** Opening Data shown block **

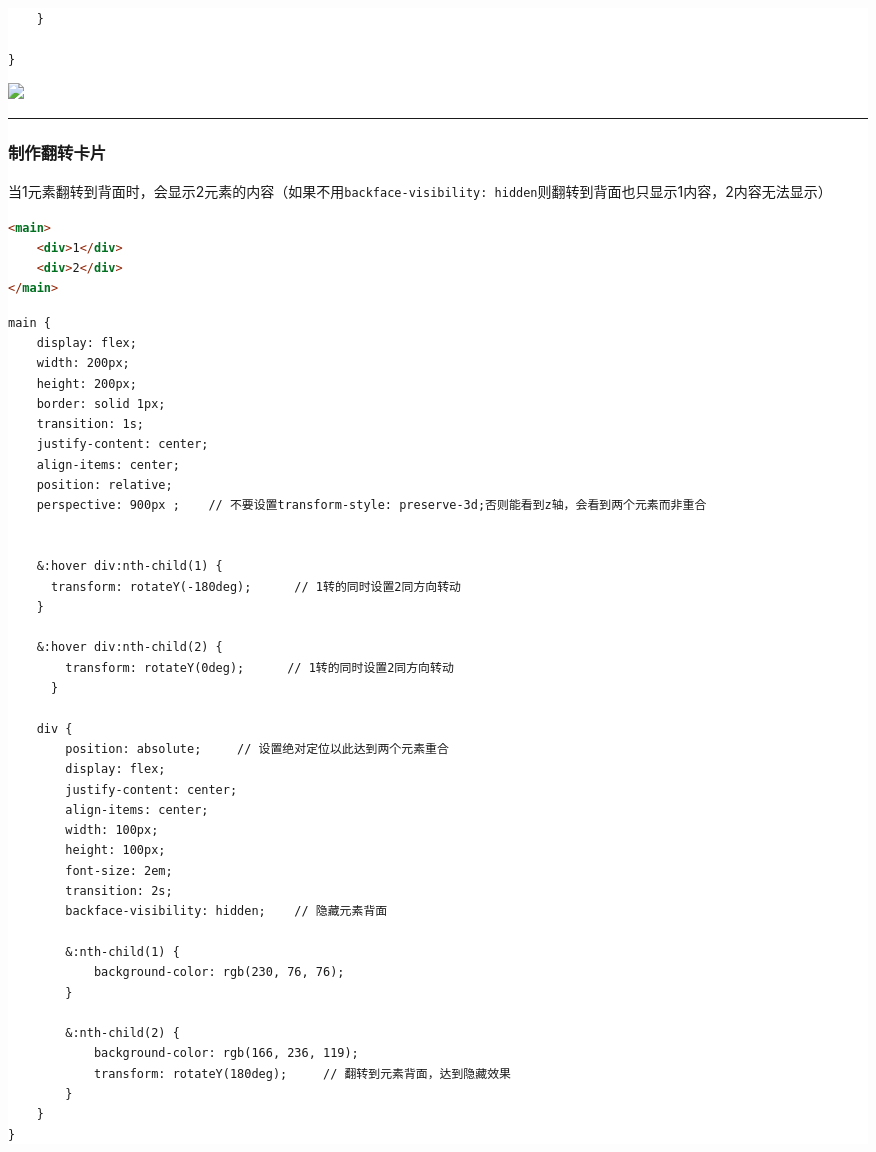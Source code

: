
 ```less
    }

}
```

<img src="https://img-blog.csdnimg.cn/20200526104557329.png" style="margin:0" />

-----

### 制作翻转卡片

当1元素翻转到背面时，会显示2元素的内容（如果不用`backface-visibility: hidden`则翻转到背面也只显示1内容，2内容无法显示）

```html
<main>
    <div>1</div>
    <div>2</div>
</main>
```

```less
main {
    display: flex;
    width: 200px;
    height: 200px;
    border: solid 1px;
    transition: 1s;
    justify-content: center;
    align-items: center;
    position: relative;
    perspective: 900px ;    // 不要设置transform-style: preserve-3d;否则能看到z轴，会看到两个元素而非重合
    
 
    &:hover div:nth-child(1) {
      transform: rotateY(-180deg);      // 1转的同时设置2同方向转动
    }

    &:hover div:nth-child(2) {
        transform: rotateY(0deg);      // 1转的同时设置2同方向转动
      }

    div {
        position: absolute;     // 设置绝对定位以此达到两个元素重合
        display: flex;
        justify-content: center;
        align-items: center;
        width: 100px;
        height: 100px;
        font-size: 2em;
        transition: 2s;
        backface-visibility: hidden;    // 隐藏元素背面
      
        &:nth-child(1) {
            background-color: rgb(230, 76, 76);   
        }

        &:nth-child(2) {
            background-color: rgb(166, 236, 119);
            transform: rotateY(180deg);     // 翻转到元素背面，达到隐藏效果
        }
    }
}
```
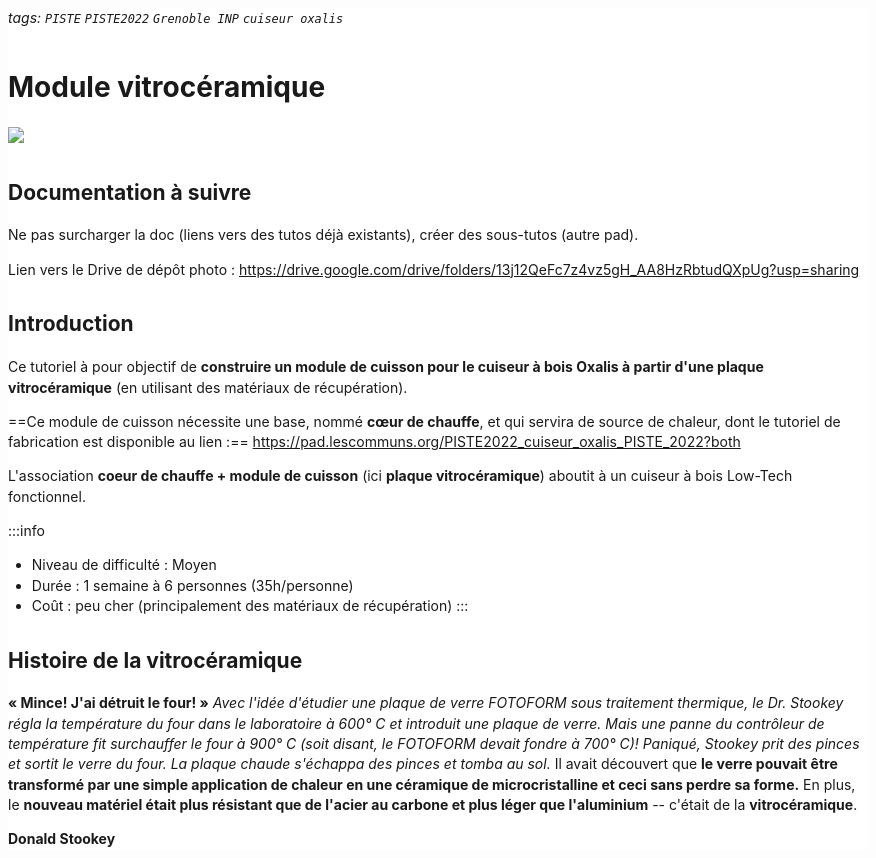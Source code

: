 ###### tags: `PISTE` `PISTE2022` `Grenoble INP` `cuiseur oxalis`

# Module vitrocéramique

![](https://hot-objects.liiib.re/pad-lescommuns-org/uploads/32f9d123-88de-483d-8ec4-0261527196cf.jpg)

## Documentation à suivre

Ne pas surcharger la doc (liens vers des tutos déjà existants), créer
des sous-tutos (autre pad).

Lien vers le Drive de dépôt photo :
https://drive.google.com/drive/folders/13j12QeFc7z4vz5gH_AA8HzRbtudQXpUg?usp=sharing

## Introduction

Ce tutoriel à pour objectif de **construire un module de cuisson pour le
cuiseur à bois Oxalis à partir d\'une plaque vitrocéramique** (en
utilisant des matériaux de récupération).

==Ce module de cuisson nécessite une base, nommé **cœur de chauffe**, et
qui servira de source de chaleur, dont le tutoriel de fabrication est
disponible au lien :==
https://pad.lescommuns.org/PISTE2022_cuiseur_oxalis_PISTE_2022?both

L\'association **coeur de chauffe + module de cuisson** (ici **plaque
vitrocéramique**) aboutit à un cuiseur à bois Low-Tech fonctionnel.

:::info

-   Niveau de difficulté : Moyen
-   Durée : 1 semaine à 6 personnes (35h/personne)
-   Coût : peu cher (principalement des matériaux de récupération) :::

## Histoire de la vitrocéramique

**« Mince! J'ai détruit le four! »** *Avec l'idée d'étudier une plaque
de verre FOTOFORM sous traitement thermique, le Dr. Stookey régla la
température du four dans le laboratoire à 600° C et introduit une plaque
de verre. Mais une panne du contrôleur de température fit surchauffer le
four à 900° C (soit disant, le FOTOFORM devait fondre à 700° C)!
Paniqué, Stookey prit des pinces et sortit le verre du four. La plaque
chaude s'échappa des pinces et tomba au sol.* Il avait découvert que
**le verre pouvait être transformé par une simple application de chaleur
en une céramique de microcristalline et ceci sans perdre sa forme.** En
plus, le **nouveau matériel était plus résistant que de l'acier au
carbone et plus léger que l'aluminium** -- c'était de la
**vitrocéramique**.

**Donald Stookey**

** Closing Data shown block **

### Your task
Each line above that includes the word "color" is to be copied.

### Solved problem
            background-color: rgb(230, 76, 76);   
            background-color: rgb(166, 236, 119);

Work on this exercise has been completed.